Records for processing |
BEGIN
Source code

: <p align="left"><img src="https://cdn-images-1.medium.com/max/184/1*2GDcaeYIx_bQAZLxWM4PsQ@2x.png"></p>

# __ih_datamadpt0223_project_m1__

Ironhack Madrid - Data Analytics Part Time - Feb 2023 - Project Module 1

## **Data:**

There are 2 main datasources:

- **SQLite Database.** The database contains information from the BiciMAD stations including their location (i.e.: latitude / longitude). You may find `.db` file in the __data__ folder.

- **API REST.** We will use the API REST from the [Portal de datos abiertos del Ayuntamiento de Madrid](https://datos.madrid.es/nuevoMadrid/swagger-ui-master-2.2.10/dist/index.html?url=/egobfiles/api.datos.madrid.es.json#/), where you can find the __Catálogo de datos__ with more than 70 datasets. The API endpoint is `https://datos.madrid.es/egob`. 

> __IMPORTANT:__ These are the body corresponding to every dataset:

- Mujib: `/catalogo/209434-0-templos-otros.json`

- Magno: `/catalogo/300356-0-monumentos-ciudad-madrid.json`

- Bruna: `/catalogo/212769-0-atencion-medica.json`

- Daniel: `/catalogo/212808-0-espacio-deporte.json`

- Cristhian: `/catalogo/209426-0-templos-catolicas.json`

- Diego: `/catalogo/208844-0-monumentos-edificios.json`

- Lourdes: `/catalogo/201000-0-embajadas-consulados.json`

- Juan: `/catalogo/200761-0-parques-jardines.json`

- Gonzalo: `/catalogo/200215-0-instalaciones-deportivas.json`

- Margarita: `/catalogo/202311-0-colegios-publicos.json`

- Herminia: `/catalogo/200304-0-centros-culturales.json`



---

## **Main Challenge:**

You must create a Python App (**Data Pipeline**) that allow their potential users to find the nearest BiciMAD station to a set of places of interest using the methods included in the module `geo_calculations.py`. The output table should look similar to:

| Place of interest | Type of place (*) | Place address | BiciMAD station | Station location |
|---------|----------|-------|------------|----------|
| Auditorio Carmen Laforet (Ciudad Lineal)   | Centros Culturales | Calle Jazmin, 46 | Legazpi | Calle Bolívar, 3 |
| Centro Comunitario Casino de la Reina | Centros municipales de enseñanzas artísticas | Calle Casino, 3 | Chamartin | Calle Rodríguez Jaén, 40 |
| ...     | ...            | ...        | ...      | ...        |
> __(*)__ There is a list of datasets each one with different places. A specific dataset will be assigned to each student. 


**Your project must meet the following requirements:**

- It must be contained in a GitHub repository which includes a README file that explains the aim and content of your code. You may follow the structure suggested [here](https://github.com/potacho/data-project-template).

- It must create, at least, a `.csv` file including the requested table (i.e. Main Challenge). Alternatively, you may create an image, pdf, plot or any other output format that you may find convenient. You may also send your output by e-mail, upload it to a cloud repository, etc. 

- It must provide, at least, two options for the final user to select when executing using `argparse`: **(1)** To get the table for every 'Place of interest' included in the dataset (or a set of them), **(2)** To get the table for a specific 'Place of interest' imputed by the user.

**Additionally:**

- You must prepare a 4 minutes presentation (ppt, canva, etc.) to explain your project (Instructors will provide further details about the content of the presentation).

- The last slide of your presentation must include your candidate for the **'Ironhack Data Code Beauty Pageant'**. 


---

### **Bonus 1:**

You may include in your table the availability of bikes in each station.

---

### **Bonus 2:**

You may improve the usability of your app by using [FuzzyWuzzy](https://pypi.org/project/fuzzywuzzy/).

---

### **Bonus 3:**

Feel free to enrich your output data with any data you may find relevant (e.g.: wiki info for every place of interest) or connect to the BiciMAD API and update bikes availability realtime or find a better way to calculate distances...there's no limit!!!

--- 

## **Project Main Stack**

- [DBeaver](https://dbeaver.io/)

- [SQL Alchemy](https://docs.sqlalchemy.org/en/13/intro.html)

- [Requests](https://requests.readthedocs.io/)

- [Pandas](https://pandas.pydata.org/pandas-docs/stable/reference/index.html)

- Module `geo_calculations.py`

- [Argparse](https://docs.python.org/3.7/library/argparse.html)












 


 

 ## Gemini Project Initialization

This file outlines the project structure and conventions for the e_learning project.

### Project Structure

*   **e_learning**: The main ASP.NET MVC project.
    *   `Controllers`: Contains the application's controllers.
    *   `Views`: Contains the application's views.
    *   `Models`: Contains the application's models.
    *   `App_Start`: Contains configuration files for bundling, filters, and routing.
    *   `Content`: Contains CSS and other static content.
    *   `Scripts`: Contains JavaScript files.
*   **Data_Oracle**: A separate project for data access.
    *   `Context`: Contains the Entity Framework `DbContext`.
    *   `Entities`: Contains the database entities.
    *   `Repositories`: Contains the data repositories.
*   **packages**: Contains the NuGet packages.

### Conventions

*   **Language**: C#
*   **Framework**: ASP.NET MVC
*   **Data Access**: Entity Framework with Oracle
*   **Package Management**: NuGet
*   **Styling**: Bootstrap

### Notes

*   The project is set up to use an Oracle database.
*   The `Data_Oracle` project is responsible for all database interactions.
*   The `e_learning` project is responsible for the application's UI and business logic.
END
Instructions to follow | Note how many lines in the listing above contain the word "Ironhack" and give only that number.

Response to the task | 2